Unless HTC improves the 3d/video drivers, the TP2 is going to be as bad or worse than the TP because it is the same stinking hardware. I was so disappointed that the TP2 is just a rehashed TP which really has no better hardware than the Touch--just better screens w/o the greater horsepower to drive them.
I hope I am wrong about this and the TP2 video and graphics are awesome, but I certainly will not upgrade to it until I am certain the situation is improved.
Click to expand...
Click to collapse
wow then check this out u might be able to get alot more out of your touch pro but I am not sure because I have a kaiser
http://www.fuzemobility.com/the-new-3d-drivers-are-here-with-video/
Link278 said:
wow then check this out u might be able to get alot more out of your touch pro but I am not sure because I have a kaiser
http://www.fuzemobility.com/the-new-3d-drivers-are-here-with-video/
Click to expand...
Click to collapse
Thanks for pointing that out. I am going to try them and they will probably help some, but I had already heard about it and for the most part they only address part of the problem.
If, and it's a BIG IF, HTC fully optimized ALL the drivers for the TP2, then it could be quite a bit better than the TP. Given HTC's crappy history I would have to have it thoroughly proven to me before I would believe it. However I am hoping against experience that it will be the case.
Maybe this is one of the big reasons why they stuck with much of the same hardware. So they could optimize everything. Hopefully.
Poke_N_PDA said:
Maybe this is one of the big reasons why they stuck with much of the same hardware. So they could optimize everything. Hopefully.
Click to expand...
Click to collapse
I really hope you're right because I never thought of that, but I heard the new touchflo is alot smoother
scoob101 said:
I`m a Kaiser Owner, and looking at the Rhodium as a possible upgrade, but like many others here I`m sure, I`m concerned about iffy video performance. HTC really seem to have dropped the ball on this one, my experiences of the Kaisers video have made me wary.

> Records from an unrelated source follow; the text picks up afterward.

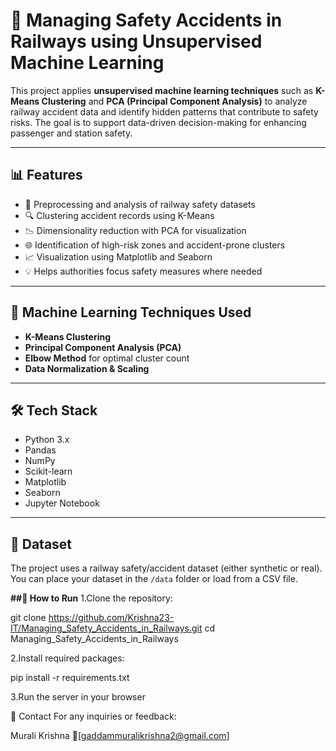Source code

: # 🚉 Managing Safety Accidents in Railways using Unsupervised Machine Learning

This project applies **unsupervised machine learning techniques** such as **K-Means Clustering** and **PCA (Principal Component Analysis)** to analyze railway accident data and identify hidden patterns that contribute to safety risks. The goal is to support data-driven decision-making for enhancing passenger and station safety.

---

## 📊 Features

- 📁 Preprocessing and analysis of railway safety datasets  
- 🔍 Clustering accident records using K-Means  
- 📉 Dimensionality reduction with PCA for visualization  
- 🌐 Identification of high-risk zones and accident-prone clusters  
- 📈 Visualization using Matplotlib and Seaborn  
- 💡 Helps authorities focus safety measures where needed

---

## 🧠 Machine Learning Techniques Used

- **K-Means Clustering**  
- **Principal Component Analysis (PCA)**  
- **Elbow Method** for optimal cluster count  
- **Data Normalization & Scaling**

---

## 🛠️ Tech Stack

- Python 3.x  
- Pandas  
- NumPy  
- Scikit-learn  
- Matplotlib  
- Seaborn  
- Jupyter Notebook

---

## 📂 Dataset

The project uses a railway safety/accident dataset (either synthetic or real).  
You can place your dataset in the `/data` folder or load from a CSV file.


**##🚀 How to Run**
1.Clone the repository:

git clone https://github.com/Krishna23-IT/Managing_Safety_Accidents_in_Railways.git
cd Managing_Safety_Accidents_in_Railways

2.Install required packages:

pip install -r requirements.txt

3.Run the server in your browser

📧 Contact
For any inquiries or feedback:

Murali Krishna
📧[gaddammuralikrishna2@gmail.com]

Anyone heard any feedback on this topic? Anyone with a pre-production model give us a heads up?
For example, could the Rhodium play a 640*480 WMV video without dropping frames?
Click to expand...
Click to collapse
Hello, I would have to say that the video quality is 100% better than the TP. I have been watching full videos with NO quality loss in sound or video. I was using the Sprint Touch Pro and was not very happy, but the TP2 is perfect. I can even get 2 full movies out of one charge!!! I have been watching a lot of DivX movies the same ones I watch on my PC, with no issues (well, except each one takes up about 700MB.)
The set up I have been using is, CorePlaer and the D3D Driver. DivX player works well also, but the text gets very small due to the resolution. Hope this helps!
Core player
Video quality is great with core player. Watched 2 movies on my TP2 today and it was very good with great frame rate. And I could use higher res mp4 movies if i wanted to and still keep 100% playback so i havent even pushed it yet. Totally recommended.

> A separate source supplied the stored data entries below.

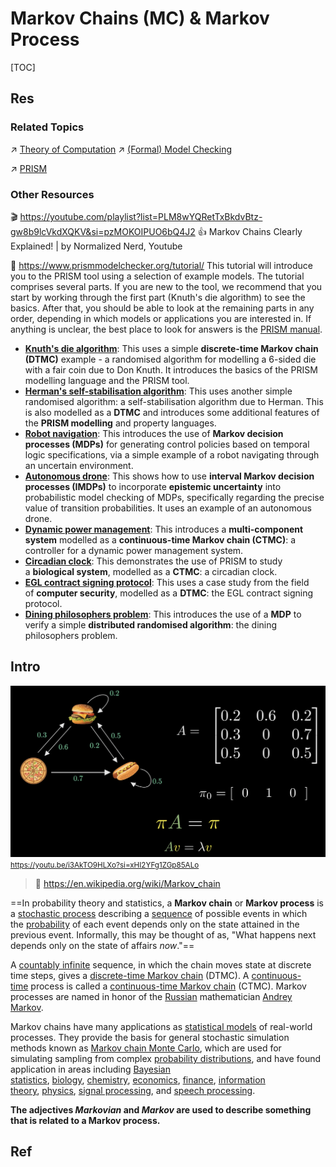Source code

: # Markov Chains (MC) & Markov Process

[TOC]



## Res
### Related Topics
↗ [Theory of Computation](../../../../🤼‍♀️%20Mathematical%20Logic%20(Foundations%20of%20Mathematics)/😶‍🌫️%20Theory%20of%20Computation/Theory%20of%20Computation.md)
↗ [(Formal) Model Checking](../../../../../CyberSecurity/🏰%20Cybersecurity%20Basics%20&%20InfoSec/🍦%20Software%20Security/🪆%20Software%20Analysis%20&%20Binary%20Engineering/📌%20Software%20Analysis%20Basics/🙇‍♂️%20Formal%20Methods%20&%20Formal%20Verification%20(FV)/(Formal)%20Model%20Checking/(Formal)%20Model%20Checking.md)

↗ [PRISM](../../../../../CyberSecurity/☠️%20Kill%20Chain%20&%20Security%20Tool%20Box/🔞%20Software%20Analysis%20Tools/⛰️%20Static%20Code%20Analysis%20Tools%20(SCAT)/🤼%20Model%20Checker/PRISM.md)


### Other Resources
🎬 https://youtube.com/playlist?list=PLM8wYQRetTxBkdvBtz-gw8b9lcVkdXQKV&si=pzMOKOIPUO6bQ4J2 
👍 Markov Chains Clearly Explained! | by Normalized Nerd, Youtube

📂 https://www.prismmodelchecker.org/tutorial/
This tutorial will introduce you to the PRISM tool using a selection of example models.
The tutorial comprises several parts. If you are new to the tool, we recommend that you start by working through the first part (Knuth's die algorithm) to see the basics. After that, you should be able to look at the remaining parts in any order, depending in which models or applications you are interested in. If anything is unclear, the best place to look for answers is the [PRISM manual](https://www.prismmodelchecker.org/manual/).
- **[Knuth's die algorithm](https://www.prismmodelchecker.org/tutorial/die.php)**: This uses a simple **discrete-time Markov chain (DTMC)** example - a randomised algorithm for modelling a 6-sided die with a fair coin due to Don Knuth. It introduces the basics of the PRISM modelling language and the PRISM tool.  
- **[Herman's self-stabilisation algorithm](https://www.prismmodelchecker.org/tutorial/herman.php)**: This uses another simple randomised algorithm: a self-stabilisation algorithm due to Herman. This is also modelled as a **DTMC** and introduces some additional features of the **PRISM modelling** and property languages.  
- **[Robot navigation](https://www.prismmodelchecker.org/tutorial/robot.php)**: This introduces the use of **Markov decision processes (MDPs)** for generating control policies based on temporal logic specifications, via a simple example of a robot navigating through an uncertain environment.  
- **[Autonomous drone](https://www.prismmodelchecker.org/tutorial/drone.php)**: This shows how to use **interval Markov decision processes (IMDPs)** to incorporate **epistemic uncertainty** into probabilistic model checking of MDPs, specifically regarding the precise value of transition probabilities. It uses an example of an autonomous drone.  
- **[Dynamic power management](https://www.prismmodelchecker.org/tutorial/power.php)**: This introduces a **multi-component system** modelled as a **continuous-time Markov chain (CTMC)**: a controller for a dynamic power management system.  
- **[Circadian clock](https://www.prismmodelchecker.org/tutorial/circadian.php)**: This demonstrates the use of PRISM to study a **biological system**, modelled as a **CTMC**: a circadian clock.  
- **[EGL contract signing protocol](https://www.prismmodelchecker.org/tutorial/egl.php)**: This uses a case study from the field of **computer security**, modelled as a **DTMC**: the EGL contract signing protocol.  
- **[Dining philosophers problem](https://www.prismmodelchecker.org/tutorial/phil.php)**: This introduces the use of a **MDP** to verify a simple **distributed randomised algorithm**: the dining philosophers problem.



## Intro
![](../../../../../../Assets/Pics/Screenshot%202025-09-06%20at%2000.17.29.png)
<small><a>https://youtu.be/i3AkTO9HLXo?si=xHI2YFg1ZGp85ALo</a></small>

> 🔗 https://en.wikipedia.org/wiki/Markov_chain

==In probability theory and statistics, a **Markov chain** or **Markov process** is a [stochastic process](https://en.wikipedia.org/wiki/Stochastic_process "Stochastic process") describing a [sequence](https://en.wikipedia.org/wiki/Sequence "Sequence") of possible events in which the [probability](https://en.wikipedia.org/wiki/Probability "Probability") of each event depends only on the state attained in the previous event. Informally, this may be thought of as, "What happens next depends only on the state of affairs _now_."== 

A [countably infinite](https://en.wikipedia.org/wiki/Countably_infinite "Countably infinite") sequence, in which the chain moves state at discrete time steps, gives a [discrete-time Markov chain](https://en.wikipedia.org/wiki/Discrete-time_Markov_chain "Discrete-time Markov chain") (DTMC). A [continuous-time](https://en.wikipedia.org/wiki/Continuous-time "Continuous-time") process is called a [continuous-time Markov chain](https://en.wikipedia.org/wiki/Continuous-time_Markov_chain "Continuous-time Markov chain") (CTMC). Markov processes are named in honor of the [Russian](https://en.wikipedia.org/wiki/Russia "Russia") mathematician [Andrey Markov](https://en.wikipedia.org/wiki/Andrey_Markov "Andrey Markov").

Markov chains have many applications as [statistical models](https://en.wikipedia.org/wiki/Statistical_model "Statistical model") of real-world processes. They provide the basis for general stochastic simulation methods known as [Markov chain Monte Carlo](https://en.wikipedia.org/wiki/Markov_chain_Monte_Carlo "Markov chain Monte Carlo"), which are used for simulating sampling from complex [probability distributions](https://en.wikipedia.org/wiki/Probability_distribution "Probability distribution"), and have found application in areas including [Bayesian statistics](https://en.wikipedia.org/wiki/Bayesian_statistics "Bayesian statistics"), [biology](https://en.wikipedia.org/wiki/Biology "Biology"), [chemistry](https://en.wikipedia.org/wiki/Chemistry "Chemistry"), [economics](https://en.wikipedia.org/wiki/Economics "Economics"), [finance](https://en.wikipedia.org/wiki/Finance "Finance"), [information theory](https://en.wikipedia.org/wiki/Information_theory "Information theory"), [physics](https://en.wikipedia.org/wiki/Physics "Physics"), [signal processing](https://en.wikipedia.org/wiki/Signal_processing "Signal processing"), and [speech processing](https://en.wikipedia.org/wiki/Speech_processing "Speech processing").

**The adjectives _Markovian_ and _Markov_ are used to describe something that is related to a Markov process.**



## Ref
[The Strange Math That Predicts (Almost) Anything | Veritasium]: https://youtu.be/KZeIEiBrT_w?si=pkrdzcBgEBEO7LcE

I can play a 800x480 AVC encoded movie with aac+ audio at ~1.2Mbit without any hiccups through HTC's video player. Coreplayer on the otherhand can't come anywhere near handling this. Looks damn good too! I used MEGUI with AVC Zune settings to make the video from a bluray movie. It's about 1GB in size.
curious
Just curious why the video player thats built in will play only some of my mp4 files? Thats one of the reasons why I went with coreplayer was because most of my mp4 movies would play a green screen with audio on the built in player and wmp.
Anyone know if TP2 has the same qtv video hardware acceleration?
I'm surprised nobody has posted anything about qtv.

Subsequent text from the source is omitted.